- Opening Delimiter -

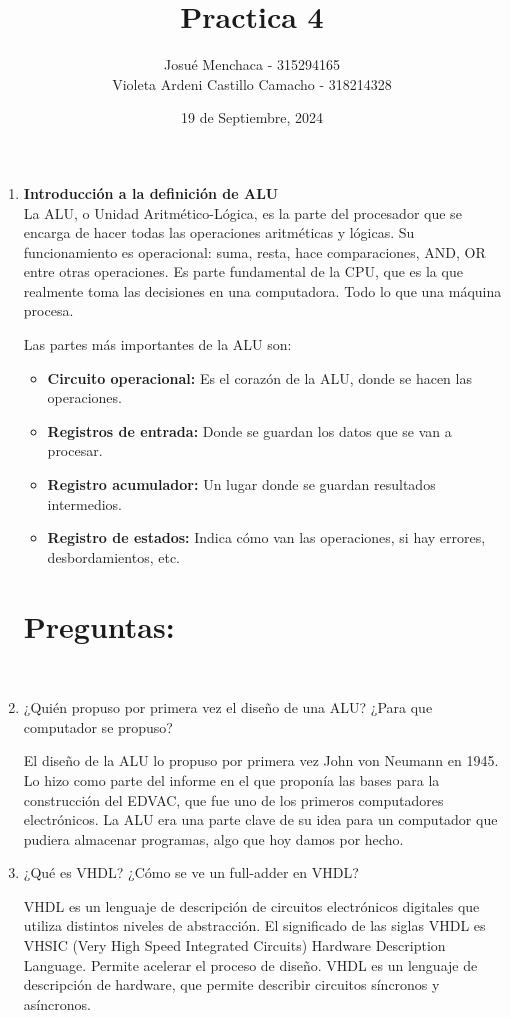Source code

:\documentclass{article}
\title{Practica 4}
\author{Josué Menchaca - 315294165 \\ Violeta Ardeni Castillo Camacho - 318214328}
\date{19 de Septiembre, 2024}
\begin{document}
\maketitle

\begin{enumerate}
    \item \textbf{Introducción a la definición de ALU} \\
    La ALU, o Unidad Aritmético-Lógica, es la parte del procesador que se encarga de hacer todas las operaciones aritméticas y lógicas. Su funcionamiento es operacional: suma, resta, hace comparaciones, AND, OR entre otras operaciones.
    Es parte fundamental de la CPU, que es la que realmente toma las decisiones en una computadora. Todo lo que una máquina procesa.
    
    Las partes más importantes de la ALU son:
    \begin{itemize}
        \item \textbf{Circuito operacional:} Es el corazón de la ALU, donde se hacen las operaciones.
        \item \textbf{Registros de entrada:} Donde se guardan los datos que se van a procesar.
        \item \textbf{Registro acumulador:} Un lugar donde se guardan resultados intermedios.
        \item \textbf{Registro de estados:} Indica cómo van las operaciones, si hay errores, desbordamientos, etc.
    \end{itemize}

\section{Preguntas:} \\

\item ¿Quién propuso por primera vez el diseño de una ALU? ¿Para que computador se propuso? 

El diseño de la ALU lo propuso por primera vez John von Neumann en 1945. Lo hizo como parte del informe en el que proponía las bases para la construcción del EDVAC, que fue uno de los primeros computadores electrónicos. La ALU era una parte clave de su idea para un computador que pudiera almacenar programas, algo que hoy damos por hecho.


\item ¿Qué es VHDL? ¿Cómo se ve un full-adder en VHDL? 

VHDL es un lenguaje de descripción de circuitos electrónicos digitales que utiliza distintos niveles de abstracción. El significado de las siglas VHDL es VHSIC (Very High Speed Integrated Circuits) Hardware Description Language. 
Permite acelerar el proceso de diseño. VHDL es un lenguaje de descripción de hardware, que permite describir circuitos síncronos y asíncronos.



\end{enumerate}
\end{document}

- Closing Delimiter -

Exercise instructions =
Omit the pictures and repeat the rest of the listing verbatim.

Task response =
Source code

:\documentclass{article}
\title{Practica 4}
\author{Josué Menchaca - 315294165 \\ Violeta Ardeni Castillo Camacho - 318214328}
\date{19 de Septiembre, 2024}
\begin{document}
\maketitle

\begin{enumerate}
    \item \textbf{Introducción a la definición de ALU} \\
    La ALU, o Unidad Aritmético-Lógica, es la parte del procesador que se encarga de hacer todas las operaciones aritméticas y lógicas. Su funcionamiento es operacional: suma, resta, hace comparaciones, AND, OR entre otras operaciones.
    Es parte fundamental de la CPU, que es la que realmente toma las decisiones en una computadora. Todo lo que una máquina procesa.
    
    Las partes más importantes de la ALU son:
    \begin{itemize}
        \item \textbf{Circuito operacional:} Es el corazón de la ALU, donde se hacen las operaciones.
        \item \textbf{Registros de entrada:} Donde se guardan los datos que se van a procesar.
        \item \textbf{Registro acumulador:} Un lugar donde se guardan resultados intermedios.
        \item \textbf{Registro de estados:} Indica cómo van las operaciones, si hay errores, desbordamientos, etc.
    \end{itemize}

\section{Preguntas:} \\

\item ¿Quién propuso por primera vez el diseño de una ALU? ¿Para que computador se propuso? 

El diseño de la ALU lo propuso por primera vez John von Neumann en 1945. Lo hizo como parte del informe en el que proponía las bases para la construcción del EDVAC, que fue uno de los primeros computadores electrónicos. La ALU era una parte clave de su idea para un computador que pudiera almacenar programas, algo que hoy damos por hecho.


\item ¿Qué es VHDL? ¿Cómo se ve un full-adder en VHDL? 

VHDL es un lenguaje de descripción de circuitos electrónicos digitales que utiliza distintos niveles de abstracción. El significado de las siglas VHDL es VHSIC (Very High Speed Integrated Circuits) Hardware Description Language. 
Permite acelerar el proceso de diseño. VHDL es un lenguaje de descripción de hardware, que permite describir circuitos síncronos y asíncronos.



\end{enumerate}
\end{document}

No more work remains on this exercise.